**Work item:** Lines containing the word "psql" are to be copied from the data below.
____ Supplied material
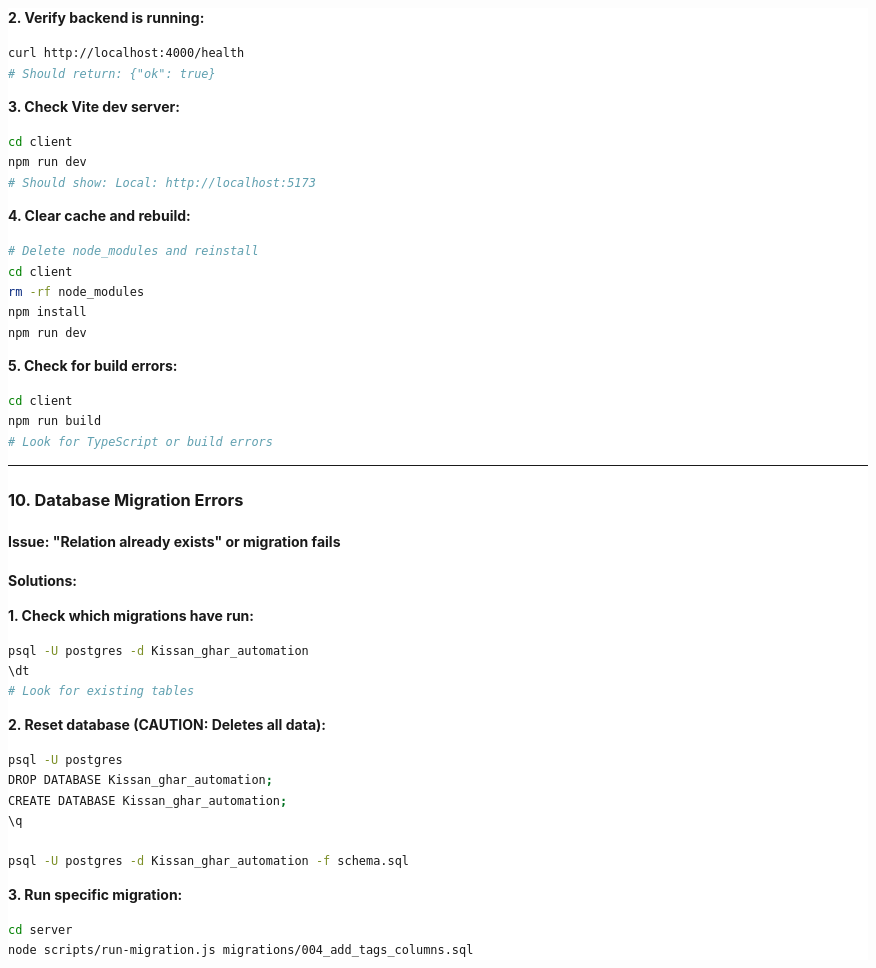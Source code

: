 **2. Verify backend is running:**
```bash
curl http://localhost:4000/health
# Should return: {"ok": true}
```

**3. Check Vite dev server:**
```bash
cd client
npm run dev
# Should show: Local: http://localhost:5173
```

**4. Clear cache and rebuild:**
```bash
# Delete node_modules and reinstall
cd client
rm -rf node_modules
npm install
npm run dev
```

**5. Check for build errors:**
```bash
cd client
npm run build
# Look for TypeScript or build errors
```

---

### 10. Database Migration Errors

#### Issue: "Relation already exists" or migration fails

**Solutions:**

**1. Check which migrations have run:**
```bash
psql -U postgres -d Kissan_ghar_automation
\dt
# Look for existing tables
```

**2. Reset database (CAUTION: Deletes all data):**
```bash
psql -U postgres
DROP DATABASE Kissan_ghar_automation;
CREATE DATABASE Kissan_ghar_automation;
\q

psql -U postgres -d Kissan_ghar_automation -f schema.sql
```

**3. Run specific migration:**
```bash
cd server
node scripts/run-migration.js migrations/004_add_tags_columns.sql
```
________
**Result below:**
psql -U postgres -d Kissan_ghar_automation
psql -U postgres
psql -U postgres -d Kissan_ghar_automation -f schema.sql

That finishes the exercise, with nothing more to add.